• TASK TO COMPLETE: Tell how many lines in the data hold "rsSCS", giving that figure alone.
____ DATA FOR THIS TASK
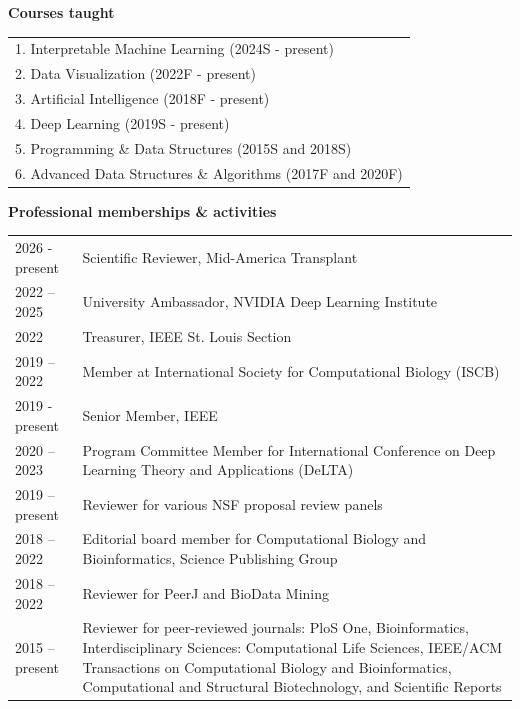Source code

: \documentclass[11pt]{article}
\begin{document}
\vspace{0.5cm}

\newpage

\textbf{Courses taught}

\vspace{0.5cm}

\begin{tabular}{ l }
1. Interpretable Machine Learning (2024S - present)\\
2. Data Visualization (2022F - present)\\
3. Artificial Intelligence (2018F - present)\\
4. Deep Learning (2019S - present)\\
5. Programming \& Data Structures (2015S and 2018S)\\
6. Advanced Data Structures \& Algorithms (2017F and 2020F) \\
\end{tabular}

\vspace{0.5cm}

\textbf{Professional memberships \& activities}

\vspace{0.5cm}

\begin{tabular}{ l >{\raggedright\arraybackslash}p{13cm} }
2026 - present & Scientific Reviewer, Mid-America Transplant \\
2022 – 2025    & University Ambassador, NVIDIA Deep Learning Institute \\
2022           & Treasurer, IEEE St. Louis Section \\
2019 – 2022    & Member at International Society for Computational Biology (ISCB) \\
2019 - present & Senior Member, IEEE \\
2020 – 2023    & Program Committee Member for International Conference on Deep Learning Theory and Applications (DeLTA)  \\
2019 – present & Reviewer for various NSF proposal review panels \\
2018 – 2022    & Editorial board member for Computational Biology and Bioinformatics, Science Publishing Group \\
2018 – 2022    & Reviewer for PeerJ and BioData Mining \\
2015 – present & Reviewer for peer-reviewed journals: PloS One, Bioinformatics, Interdisciplinary Sciences: Computational Life Sciences, IEEE/ACM Transactions on Computational Biology and Bioinformatics, Computational and Structural Biotechnology, and Scientific Reports
\end{tabular}
\end{document}
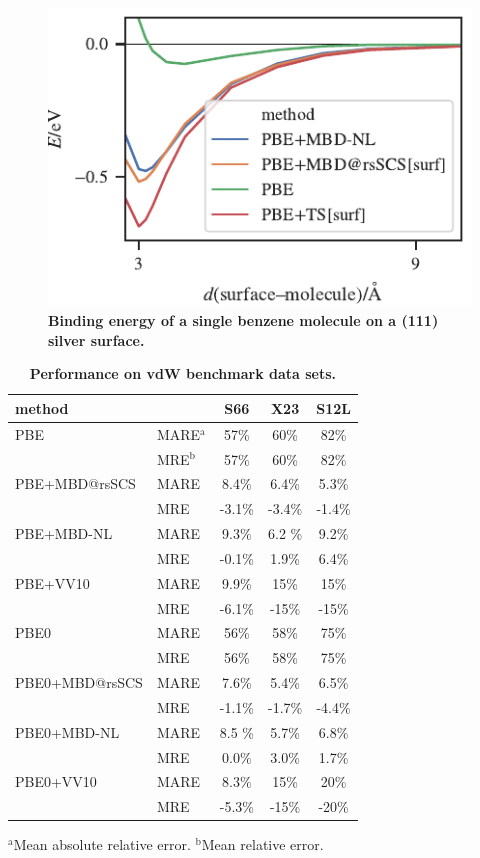 \begin{figure}[t!]
\centering
\includegraphics[width=\linewidth]{../media/surface.pdf}
\caption{\textbf{Binding energy of a single benzene molecule on a (111) silver surface.}
}\label{fig:silver-benzene}
\end{figure}

\begin{table}[t!]
\centering
\caption{\textbf{Performance on vdW benchmark data sets.}}\label{tab:performance}
\begin{tabular}{ll*{3}{S[
  table-format=2.1,
  table-align-text-post=false,
  table-space-text-post=\%,
]}}
\toprule
method & & {S66} & {X23} & {S12L} \\
\midrule
PBE            & MARE$^\text{a}$ & 57\%   & 60\%   & 82\%   \\
               & MRE$^\text{b}$ & 57\%   & 60\%   & 82\%   \\
PBE+MBD@rsSCS  & MARE & 8.4\%  & 6.4\%  & 5.3\%  \\
               & MRE & -3.1\% & -3.4\% & -1.4\% \\
PBE+MBD-NL     & MARE & 9.3\%  & 6.2 \% & 9.2\%  \\
               & MRE & -0.1\% & 1.9\%  & 6.4\%  \\
PBE+VV10       & MARE & 9.9\%  & 15\%   & 15\%   \\
               & MRE & -6.1\% & -15\%  & -15\%  \\
\midrule
PBE0           & MARE & 56\%   & 58\%   & 75\%   \\
               & MRE & 56\%   & 58\%   & 75\%   \\
PBE0+MBD@rsSCS & MARE & 7.6\%  & 5.4\%  & 6.5\%  \\
               & MRE & -1.1\% & -1.7\% & -4.4\% \\
PBE0+MBD-NL    & MARE & 8.5 \% & 5.7\%  & 6.8\%  \\
               & MRE & 0.0\%  & 3.0\%  & 1.7\%  \\
PBE0+VV10      & MARE & 8.3\%  & 15\%   & 20\%   \\
               & MRE & -5.3\% & -15\%  & -20\%  \\
\bottomrule
\end{tabular}

\small
$^\text{a}$Mean absolute relative error.
$^\text{b}$Mean relative error.
\end{table}

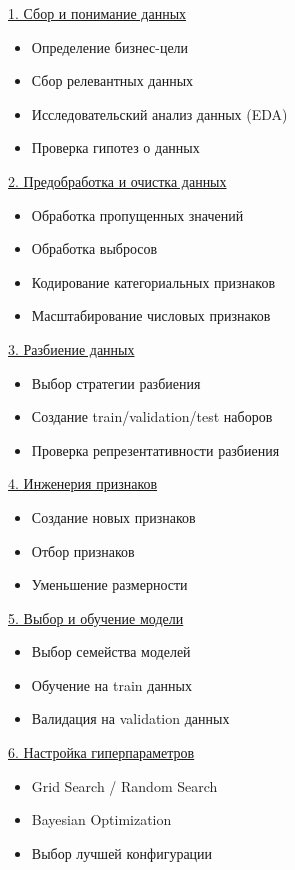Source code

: \underline{1. Сбор и понимание данных}
\begin{itemize}
    \item Определение бизнес-цели
    \item Сбор релевантных данных
    \item Исследовательский анализ данных (EDA)
    \item Проверка гипотез о данных
\end{itemize}

\underline{2. Предобработка и очистка данных}
\begin{itemize}
    \item Обработка пропущенных значений
    \item Обработка выбросов
    \item Кодирование категориальных признаков
    \item Масштабирование числовых признаков
\end{itemize}

\underline{3. Разбиение данных}
\begin{itemize}
    \item Выбор стратегии разбиения
    \item Создание train/validation/test наборов
    \item Проверка репрезентативности разбиения
\end{itemize}

\underline{4. Инженерия признаков}
\begin{itemize}
    \item Создание новых признаков
    \item Отбор признаков
    \item Уменьшение размерности
\end{itemize}

\underline{5. Выбор и обучение модели}
\begin{itemize}
    \item Выбор семейства моделей
    \item Обучение на train данных
    \item Валидация на validation данных
\end{itemize}

\underline{6. Настройка гиперпараметров}
\begin{itemize}
    \item Grid Search / Random Search
    \item Bayesian Optimization
    \item Выбор лучшей конфигурации
\end{itemize}

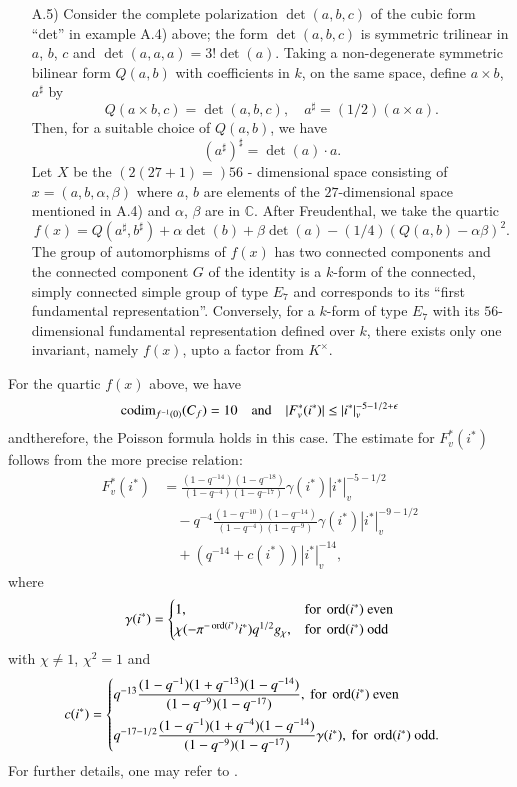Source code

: \begin{itemize}
\item[A.5)] Consider the complete polarization $\det(a,b,c)$ of the
  cubic form ``det'' in example A.4) above; the form $\det(a,b,c)$ is
  symmetric trilinear in $a$, $b$, $c$ and
  $\det(a,a,a)=3!\det(a)$. Taking a non-degenerate symmetric bilinear
  form $Q(a,b)$ with coefficients in $k$, on the same space, define
  $a\times b$, $a^{\sharp}$ by
  $$
  Q(a\times b,c)=\det (a,b,c),\quad a^{\sharp}=(1/2)(a\times a).
  $$
  Then, for a suitable choice of $Q(a,b)$, we have
  $$
  (a^{\sharp})^{\sharp}=\det(a)\cdot a.
  $$
  Let $X$ be the $(2(27+1)=)56$ - dimensional space consisting of
  $x=(a,b,\alpha,\beta)$ where $a$, $b$ are elements of the
  $27$-dimensional space mentioned in A.4) and $\alpha$, $\beta$ are in
  $\mathbb{C}$. After Freudenthal, we take the quartic
  $$
  f(x)=Q(a^{\sharp},b^{\sharp})+\alpha
  \det(b)+\beta\det(a)-(1/4)(Q(a,b)-\alpha\beta)^{2}. 
  $$
  The group of automorphisms of $f(x)$ has two connected components and
  the connected component $G$ of the identity is a $k$-form of the
  connected, simply connected simple group of type $E_{7}$ and
  corresponds to its ``first fundamental representation''. Conversely,
  for a $k$-form of type $E_{7}$ with its $56$-dimensional fundamental
  representation defined over $k$, there exists only one invariant,
  namely $f(x)$, upto a factor from $K^{\times}$.
\end{itemize}

For the quartic $f(x)$ above, we have
$$
\operatorname{codim}_{f^{-1}(0)}(C_{f})=10\quad\text{and}\quad
|F^{\ast}_{v}(i^{\ast})|\leq |i^{\ast}|_{v}^{-5-1/2+\epsilon}
$$
and\pageoriginale therefore, the Poisson formula holds in this
case. The estimate for $F^{\ast}_{v}(i^{\ast})$ follows from the more
precise relation:
\begin{align*}
  F^{\ast}_{v}(i^{\ast}) &=
  \frac{(1-q^{-14})(1-q^{-18})}{(1-q^{-4})(1-q^{-17})}
  \gamma(i^{\ast})|i^{\ast}|^{-5-1/2}_{v}\\[5pt]
  &\quad -q^{-4}\frac{(1-q^{-10})(1-q^{-14})}{(1-q^{-4}) (1-q^{-9})}
  \gamma(i^{\ast})|i^{\ast}|_{v}^{-9-1/2}\\[5pt] 
  &\quad +(q^{-14}+c(i^{\ast}))|i^{\ast}|^{-14}_{v}, 
\end{align*}
where 
$$
\gamma(i^{\ast})=
\begin{cases}
  1, &\text{for } \operatorname{ord}(i^{\ast}) \text{ even}\\
  \chi(-\pi^{-\operatorname{ord}(i^{\ast})}i^{\ast})q^{1/2}g_{\chi}, & \text{for }
  \operatorname{ord}(i^{\ast})\text{ odd} 
\end{cases}
$$
with $\chi\neq 1$, $\chi^{2}=1$ and
$$
c(i^{\ast})=
\begin{cases}
  q^{-13}\dfrac{(1-q^{-1})(1+q^{-13})(1-q^{-14})}{(1-q^{-9})(1-q^{-17})}, 
  \text{ for } \operatorname{ord}(i^{\ast})\text{ even}\\[10pt] 
  q^{-17-1/2}\dfrac{(1-q^{-1})(1+q^{-4})(1-q^{-14})}{(1-q^{-9})(1-q^{-17})}
  \gamma(i^{\ast}), \text{ for } \operatorname{ord}(i^{\ast})\text{ odd.}
\end{cases}
$$
For further details, one may refer to \cite{Igu 9}.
________
• TASK RESPONSE: 2